Robert Pattinson plays French prince The Dauphin, while Lily-Rose Depp, the 19-year-old daughter of Hollywood star Johnny Depp, will portray French Princess Catherine, who goes on to marry Henry V. The film also stars Sean Harris, Ben Mendelsohn, Tom Glynn-Carney of Dunkirk-fame, and Thomasin Harcourt McKenzie of Leave No Trace-frame.
Here's what the critics have been saying about the film
Variety notes that Chalamet packs in oodles of "star charisma" in an "sprawling yet intimate" royal court historical drama. "War is never glamorized in The King. That’s where the movie is different from, say, Braveheart. Too many movies set in this period end up as action films in medieval drag...The excitement of The King is that Michôd lays out the consequences of combat with gruesome precision, demythologizing the battle," writes the publication.
IndieWire opines that despite aiming to be a "mud-and-guts epic about inherited violence and the corruption of power", The King "has nothing especially new or insightful to say on the subject." The publication says, "Michôd, commanding a production that may have been too large and unwieldy for him to steer with his usual precision, displays little of the demented genius that made The Rover so much fun, and little of the steely patience that made Animal Kingdom so agonizingly tense. The Battle of Agincourt promises to be a perfect venue for him to show off his chops, but it ends up feeling like a miniature model of the Battle of the Bastards from Game of Thrones." However, the reviewer praised Chalamet's work, writing that while the film may not be a "crowning glory" in itself, but it sure proves that the actor's "rule has just begun."

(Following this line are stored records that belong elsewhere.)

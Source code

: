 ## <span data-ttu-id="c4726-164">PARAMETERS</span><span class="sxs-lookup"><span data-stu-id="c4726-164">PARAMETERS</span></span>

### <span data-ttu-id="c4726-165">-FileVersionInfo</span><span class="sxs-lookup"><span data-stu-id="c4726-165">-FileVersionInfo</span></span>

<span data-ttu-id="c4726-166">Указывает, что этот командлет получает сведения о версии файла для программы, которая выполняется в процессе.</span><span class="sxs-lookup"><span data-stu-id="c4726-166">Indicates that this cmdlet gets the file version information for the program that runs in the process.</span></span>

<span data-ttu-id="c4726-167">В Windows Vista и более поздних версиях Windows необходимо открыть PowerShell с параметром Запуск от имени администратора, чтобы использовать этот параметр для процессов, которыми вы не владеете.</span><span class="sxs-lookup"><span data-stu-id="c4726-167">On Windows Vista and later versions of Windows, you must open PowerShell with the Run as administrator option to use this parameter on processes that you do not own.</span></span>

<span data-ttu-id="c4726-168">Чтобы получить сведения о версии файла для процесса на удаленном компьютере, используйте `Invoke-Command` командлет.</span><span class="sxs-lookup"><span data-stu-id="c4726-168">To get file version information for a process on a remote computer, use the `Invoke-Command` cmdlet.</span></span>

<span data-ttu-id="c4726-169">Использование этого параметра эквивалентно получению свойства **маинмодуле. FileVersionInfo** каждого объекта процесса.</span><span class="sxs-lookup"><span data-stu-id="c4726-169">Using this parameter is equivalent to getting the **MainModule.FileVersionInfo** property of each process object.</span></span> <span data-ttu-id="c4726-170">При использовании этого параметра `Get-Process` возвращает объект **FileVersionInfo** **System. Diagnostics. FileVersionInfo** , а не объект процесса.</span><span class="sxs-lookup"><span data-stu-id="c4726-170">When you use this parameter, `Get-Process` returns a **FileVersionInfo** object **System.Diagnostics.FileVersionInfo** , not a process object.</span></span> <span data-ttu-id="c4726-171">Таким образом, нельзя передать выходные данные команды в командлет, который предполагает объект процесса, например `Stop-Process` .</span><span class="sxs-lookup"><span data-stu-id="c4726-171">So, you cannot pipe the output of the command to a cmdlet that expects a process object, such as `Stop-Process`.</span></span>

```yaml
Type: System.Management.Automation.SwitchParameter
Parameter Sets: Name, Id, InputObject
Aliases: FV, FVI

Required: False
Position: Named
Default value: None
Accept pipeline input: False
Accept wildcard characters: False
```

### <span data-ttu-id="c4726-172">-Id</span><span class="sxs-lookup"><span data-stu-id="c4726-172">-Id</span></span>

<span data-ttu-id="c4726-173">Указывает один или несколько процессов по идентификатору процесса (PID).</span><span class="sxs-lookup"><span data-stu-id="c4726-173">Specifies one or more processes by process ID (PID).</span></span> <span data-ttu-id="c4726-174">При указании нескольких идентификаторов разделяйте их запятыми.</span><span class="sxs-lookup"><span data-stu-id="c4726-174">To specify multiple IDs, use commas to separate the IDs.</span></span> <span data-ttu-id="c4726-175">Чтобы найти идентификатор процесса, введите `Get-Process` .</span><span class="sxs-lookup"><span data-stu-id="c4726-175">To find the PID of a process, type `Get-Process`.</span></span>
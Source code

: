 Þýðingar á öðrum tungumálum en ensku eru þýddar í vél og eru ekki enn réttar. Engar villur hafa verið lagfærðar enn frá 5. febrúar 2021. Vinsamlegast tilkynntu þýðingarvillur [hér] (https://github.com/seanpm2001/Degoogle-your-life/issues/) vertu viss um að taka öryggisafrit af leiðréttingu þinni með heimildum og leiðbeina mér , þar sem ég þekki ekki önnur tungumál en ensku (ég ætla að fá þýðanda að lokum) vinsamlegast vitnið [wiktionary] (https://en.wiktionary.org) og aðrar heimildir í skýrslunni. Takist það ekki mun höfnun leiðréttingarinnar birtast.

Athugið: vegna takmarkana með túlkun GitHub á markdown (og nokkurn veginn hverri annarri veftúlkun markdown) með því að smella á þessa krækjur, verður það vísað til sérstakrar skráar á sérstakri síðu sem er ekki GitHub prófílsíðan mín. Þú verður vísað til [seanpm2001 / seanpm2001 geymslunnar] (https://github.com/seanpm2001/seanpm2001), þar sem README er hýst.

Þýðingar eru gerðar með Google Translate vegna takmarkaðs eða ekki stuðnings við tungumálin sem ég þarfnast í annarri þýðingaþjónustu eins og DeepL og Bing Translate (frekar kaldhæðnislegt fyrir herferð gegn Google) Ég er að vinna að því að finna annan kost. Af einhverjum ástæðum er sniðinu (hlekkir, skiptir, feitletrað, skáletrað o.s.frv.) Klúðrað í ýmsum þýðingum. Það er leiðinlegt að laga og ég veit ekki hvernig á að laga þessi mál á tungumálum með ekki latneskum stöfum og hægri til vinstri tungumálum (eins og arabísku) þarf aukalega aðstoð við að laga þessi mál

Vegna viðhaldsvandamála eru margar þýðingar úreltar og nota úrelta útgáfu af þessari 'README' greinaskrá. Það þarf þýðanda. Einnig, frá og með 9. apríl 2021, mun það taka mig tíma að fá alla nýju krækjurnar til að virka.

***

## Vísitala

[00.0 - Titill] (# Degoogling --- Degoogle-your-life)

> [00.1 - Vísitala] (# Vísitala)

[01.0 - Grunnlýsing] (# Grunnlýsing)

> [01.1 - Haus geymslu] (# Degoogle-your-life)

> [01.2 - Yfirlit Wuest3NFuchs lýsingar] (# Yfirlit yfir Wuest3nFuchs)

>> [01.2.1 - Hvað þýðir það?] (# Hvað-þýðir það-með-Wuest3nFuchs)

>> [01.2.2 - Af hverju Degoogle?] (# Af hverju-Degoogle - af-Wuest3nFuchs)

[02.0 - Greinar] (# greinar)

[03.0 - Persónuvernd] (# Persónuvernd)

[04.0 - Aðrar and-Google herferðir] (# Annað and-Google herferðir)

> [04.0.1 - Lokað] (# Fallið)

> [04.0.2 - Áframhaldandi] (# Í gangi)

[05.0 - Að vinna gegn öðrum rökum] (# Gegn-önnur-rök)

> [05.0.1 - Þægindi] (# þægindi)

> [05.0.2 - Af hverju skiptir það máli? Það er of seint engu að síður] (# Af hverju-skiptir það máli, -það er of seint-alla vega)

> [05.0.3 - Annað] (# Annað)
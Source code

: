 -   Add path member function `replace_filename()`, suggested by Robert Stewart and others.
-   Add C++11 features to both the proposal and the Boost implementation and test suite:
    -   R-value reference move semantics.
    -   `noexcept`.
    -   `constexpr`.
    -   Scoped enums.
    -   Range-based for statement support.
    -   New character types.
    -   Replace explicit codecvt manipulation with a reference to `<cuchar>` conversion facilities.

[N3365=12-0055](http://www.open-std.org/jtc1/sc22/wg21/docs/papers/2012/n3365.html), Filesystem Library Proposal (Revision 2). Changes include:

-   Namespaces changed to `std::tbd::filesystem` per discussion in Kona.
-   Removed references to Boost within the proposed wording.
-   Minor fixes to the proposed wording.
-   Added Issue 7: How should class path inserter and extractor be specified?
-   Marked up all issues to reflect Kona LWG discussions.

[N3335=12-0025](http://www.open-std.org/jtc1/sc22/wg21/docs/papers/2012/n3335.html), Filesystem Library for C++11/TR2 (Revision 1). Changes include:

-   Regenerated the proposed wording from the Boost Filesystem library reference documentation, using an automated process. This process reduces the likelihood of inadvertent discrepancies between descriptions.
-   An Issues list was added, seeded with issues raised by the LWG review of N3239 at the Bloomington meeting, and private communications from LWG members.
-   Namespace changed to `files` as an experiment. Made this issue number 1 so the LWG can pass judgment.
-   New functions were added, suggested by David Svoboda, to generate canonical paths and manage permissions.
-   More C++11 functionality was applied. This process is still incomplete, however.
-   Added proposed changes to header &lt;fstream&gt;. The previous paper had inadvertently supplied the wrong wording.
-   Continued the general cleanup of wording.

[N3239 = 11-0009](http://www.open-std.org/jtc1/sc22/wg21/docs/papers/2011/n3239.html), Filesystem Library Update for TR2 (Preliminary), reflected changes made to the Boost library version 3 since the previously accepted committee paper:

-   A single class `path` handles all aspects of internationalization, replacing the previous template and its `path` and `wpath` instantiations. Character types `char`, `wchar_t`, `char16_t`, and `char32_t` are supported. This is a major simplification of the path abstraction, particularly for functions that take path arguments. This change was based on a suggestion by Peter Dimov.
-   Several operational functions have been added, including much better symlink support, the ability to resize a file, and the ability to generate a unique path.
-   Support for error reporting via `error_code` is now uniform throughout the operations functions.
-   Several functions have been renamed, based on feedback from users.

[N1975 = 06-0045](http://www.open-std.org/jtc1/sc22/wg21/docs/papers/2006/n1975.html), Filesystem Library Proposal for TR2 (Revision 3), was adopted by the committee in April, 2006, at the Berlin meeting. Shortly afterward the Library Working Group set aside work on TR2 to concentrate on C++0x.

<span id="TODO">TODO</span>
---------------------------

According to The Guardian, The King is a "bruising adaptation. It says, "... having begun as a careful, over-studied attempt to make a naturalistic period picture (guttering candles; the occasional pustule), The King deepens and darkens, and gathers momentum, to the point where one finally becomes drawn into the drama."
The Hollywood Reporter says that the film, "through a modern anti-war lens is subtle, not strident, and never lifts the viewer out of the period." The publication lauds Chalamet's work in the movie, adding that the "visual scheme of cinematographer Adam Arkapaw's muted, almost desaturated color palette and meticulously measured camerawork, and the production and costume designs of Fiona Crombie and Jane Petrie, respectively, provide early 15th century period authenticity with minimal fuss."
The Wrap notes, "The King isn’t going to supplant Shakespeare’s version of these events, nor the legendary screen adaptations of it from (Kenneth) Branagh, (Laurence) Olivier, (Orson) Welles, (Gus) Van Sant and others. But Edgerton and Michôd find ways to keep their film in period-appropriate language (“I welcome your umbrage!”) while also challenging the rah-rah belligerence that has made the tale so popular among war propagandists."
The Vanity Fair also praised Chalamet as the "actor-iest young actor of them all at the moment" in their review of The King. However, they say that the movie "suffers from a larger why problem. Without the Shakespearean language, this is just an ahistorical story about a king and a battle. We’ve had plenty of those before, and little about Michôd’s direction distinguishes his film from a host of others—like, say, last year’s Netflix festival entry, Outlaw King."
The King will begin streaming on Netflix on 1 November.